El caso de Bale es el que más llama la atención. No había aterrizado en España y algunos ya hablaban de fichaje innecesario. “¿Pero qué ha ganado este?”, se llegó a decir en un conocido programa de radio nocturno. “Yo no lo he visto en mi vida, no tengo otra cosa que hacer”, lanzó un periodista en otra emisora. Argumentos más que sólidos para criticar a un futbolista.
Bale llegó sin pretemporada y con problemas físicos. Le costó adaptase. Sus primeros meses no fueron fáciles. Incluso le detectaron una hernia que amenazaba con dejarle un buen tiempo en el dique seco. ¿Se lo detectó un médico? No. Fue un periódico. Porque en España pasan cosas así. Tenemos expertos en todos los temas.

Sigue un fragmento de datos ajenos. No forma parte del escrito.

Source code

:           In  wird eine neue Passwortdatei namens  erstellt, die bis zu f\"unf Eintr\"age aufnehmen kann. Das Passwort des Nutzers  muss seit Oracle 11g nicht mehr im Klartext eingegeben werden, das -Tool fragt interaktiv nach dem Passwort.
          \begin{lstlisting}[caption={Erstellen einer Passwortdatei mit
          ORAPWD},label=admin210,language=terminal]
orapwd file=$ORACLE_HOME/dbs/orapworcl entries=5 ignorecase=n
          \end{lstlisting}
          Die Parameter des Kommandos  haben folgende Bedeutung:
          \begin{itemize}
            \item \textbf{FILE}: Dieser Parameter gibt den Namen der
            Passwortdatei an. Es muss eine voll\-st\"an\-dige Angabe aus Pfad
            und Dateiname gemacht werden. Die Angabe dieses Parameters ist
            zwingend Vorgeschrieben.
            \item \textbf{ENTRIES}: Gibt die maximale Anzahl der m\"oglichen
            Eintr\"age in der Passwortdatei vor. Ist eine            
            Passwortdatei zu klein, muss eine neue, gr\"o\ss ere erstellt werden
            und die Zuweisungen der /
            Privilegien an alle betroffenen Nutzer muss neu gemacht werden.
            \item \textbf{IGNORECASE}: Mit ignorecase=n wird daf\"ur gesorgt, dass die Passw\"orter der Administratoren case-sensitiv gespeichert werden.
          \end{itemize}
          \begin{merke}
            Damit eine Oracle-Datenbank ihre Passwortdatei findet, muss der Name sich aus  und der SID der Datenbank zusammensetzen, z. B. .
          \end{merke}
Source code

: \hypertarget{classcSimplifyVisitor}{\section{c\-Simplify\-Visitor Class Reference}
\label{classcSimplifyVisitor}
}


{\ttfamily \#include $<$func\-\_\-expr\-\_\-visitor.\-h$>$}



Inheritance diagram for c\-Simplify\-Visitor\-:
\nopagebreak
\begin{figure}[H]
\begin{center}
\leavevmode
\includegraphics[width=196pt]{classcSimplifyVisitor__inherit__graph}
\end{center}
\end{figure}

Lo de la honestidad ya es más complicado.
Pese a las complicaciones y ser todo menos un jugador de fútbol, Bale decidió una final de Copa del Rey con una acción memorable y marcó el 2-1 en la final de la Champions League. Imagínate de lo que sería capaz este chico si hubiera decidido ser futbolista…
Sin embargo, haber tenido un mal inicio en la presente temporada le ha servido para volver a estar en el ojo del huracán. Vuelven los que dicen que no sabe jugar y los que te intentan convencer que su única virtud es la velocidad. Esos mismos que permiten que otros lleven meses arrastrándose por los campos de media Europa. España, como decía antes. Un país para comérselo. A lágrimas.
Así todo, Bale se plantó con su selección en Israel y firmó un encuentro espectacular. Dos goles, una asistencia y grandes acciones individuales para guiar a Gales hacia un sueño -la clasificación para la Eurocopa 2016- que parecía imposible. Debe ser un suicidio poner las esperanzas de todo un país en las manos de un chaval que no vale para el fútbol. Pero, oye, no les va mal.
En unas horas regresará a España, a la cruda realidad. Los que sí saben de fútbol le dirán a Bale lo que debe o no hacer sobre un terreno de juego. Eligieron ser periodistas -algunos-, pero quizá su sitio estaba sobre un terreno de juego y no se dieron cuenta. Lo que no saben es que el ex del Tottenham es el futuro del Real Madrid. Larga vida al ‘tuercebotas' de Cardiff.